The report shows international connections between Italian groups and others across the world. Most notably, Brother of Italy’s Meloni has close connections with powerful far-right groups including the virulently, anti-LGBTQ+ U.S.-based World Congress of Families and she, along with other members of her party, has attended the American CPAC (Conservative Political Action Conference) with other far-right leaders around the globe. Lega’s Salvini has connections with Chega!, the growing far-right political party in Portugal, recently profiled by GPAHE. Lega and the anti-LGBTQ+ and religious nationalist group Pro Vita e Famiglia Onlus also have close connections with the World Congress of Families. Casaggi has partnered with Institute Illiad, a French group also named by GPAHE, and CasaPound has connections with the now banned Greek neo-Nazi party Golden Dawn.

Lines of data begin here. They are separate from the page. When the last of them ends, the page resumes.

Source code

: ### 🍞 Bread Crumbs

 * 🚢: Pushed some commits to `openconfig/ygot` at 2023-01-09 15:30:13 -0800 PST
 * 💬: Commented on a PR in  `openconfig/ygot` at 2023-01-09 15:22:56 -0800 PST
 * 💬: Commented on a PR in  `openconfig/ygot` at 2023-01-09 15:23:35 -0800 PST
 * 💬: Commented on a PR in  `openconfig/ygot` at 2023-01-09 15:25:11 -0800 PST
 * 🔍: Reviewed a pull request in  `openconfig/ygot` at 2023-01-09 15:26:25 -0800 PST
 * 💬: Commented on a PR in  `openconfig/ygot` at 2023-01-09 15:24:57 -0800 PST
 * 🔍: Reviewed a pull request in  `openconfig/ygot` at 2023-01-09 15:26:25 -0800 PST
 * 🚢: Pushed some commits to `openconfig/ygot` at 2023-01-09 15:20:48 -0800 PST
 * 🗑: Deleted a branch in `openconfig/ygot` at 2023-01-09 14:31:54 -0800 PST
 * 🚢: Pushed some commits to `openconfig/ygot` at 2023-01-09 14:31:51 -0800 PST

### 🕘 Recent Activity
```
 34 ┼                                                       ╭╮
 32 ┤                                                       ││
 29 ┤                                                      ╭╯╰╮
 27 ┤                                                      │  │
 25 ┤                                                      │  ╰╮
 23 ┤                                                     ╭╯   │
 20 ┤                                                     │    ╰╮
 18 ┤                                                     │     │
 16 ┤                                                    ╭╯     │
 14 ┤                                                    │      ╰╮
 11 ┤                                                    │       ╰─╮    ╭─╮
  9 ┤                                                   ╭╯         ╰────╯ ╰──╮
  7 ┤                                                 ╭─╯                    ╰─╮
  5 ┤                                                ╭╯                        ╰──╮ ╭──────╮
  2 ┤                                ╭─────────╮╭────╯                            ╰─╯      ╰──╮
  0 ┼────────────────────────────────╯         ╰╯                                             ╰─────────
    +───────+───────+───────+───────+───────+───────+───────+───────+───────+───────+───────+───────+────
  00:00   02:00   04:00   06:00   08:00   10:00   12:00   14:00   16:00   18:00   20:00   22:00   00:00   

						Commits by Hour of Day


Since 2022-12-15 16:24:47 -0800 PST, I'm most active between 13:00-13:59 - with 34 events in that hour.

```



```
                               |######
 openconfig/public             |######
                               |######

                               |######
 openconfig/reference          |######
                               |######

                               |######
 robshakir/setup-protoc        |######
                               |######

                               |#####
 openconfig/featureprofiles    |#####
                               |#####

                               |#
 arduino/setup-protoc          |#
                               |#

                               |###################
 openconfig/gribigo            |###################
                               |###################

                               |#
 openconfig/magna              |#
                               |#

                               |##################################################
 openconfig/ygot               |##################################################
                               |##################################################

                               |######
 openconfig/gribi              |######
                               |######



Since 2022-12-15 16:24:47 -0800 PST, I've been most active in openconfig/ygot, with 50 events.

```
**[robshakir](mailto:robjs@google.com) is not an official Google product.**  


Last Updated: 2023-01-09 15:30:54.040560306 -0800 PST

Many of the groups are active on social media, but also organize real life events including festivals and concerts, which sometimes turn violent. Some of the groups also have a student or youth component, which recruits young people into extreme thinking and will likely keep these groups active for years to come.
The Italy report is the sixth in a series of country reports released by GPAHE. The organization previously released reports on France, Portugal, Bulgaria, Ireland, and Australia. Additional country reports will be released later in 2023 and 2024.
“Far-right extremist movements inspire terrorism, mass killings, and rights-restricting policies around the world, and as our report shows, the various movements are increasingly interconnected,” said Heidi Beirich, co-founder of Global Project Against Hate and Extremism. “Community safety and democracies are at risk. It’s critical that people, locally and globally, understand the far-right extremist landscape, how it operates, and how the dots are connected within countries and transnationally in order to counter the threats from these groups, so we can get ahead of it. We hope these reports will help advocates and policymakers do that.”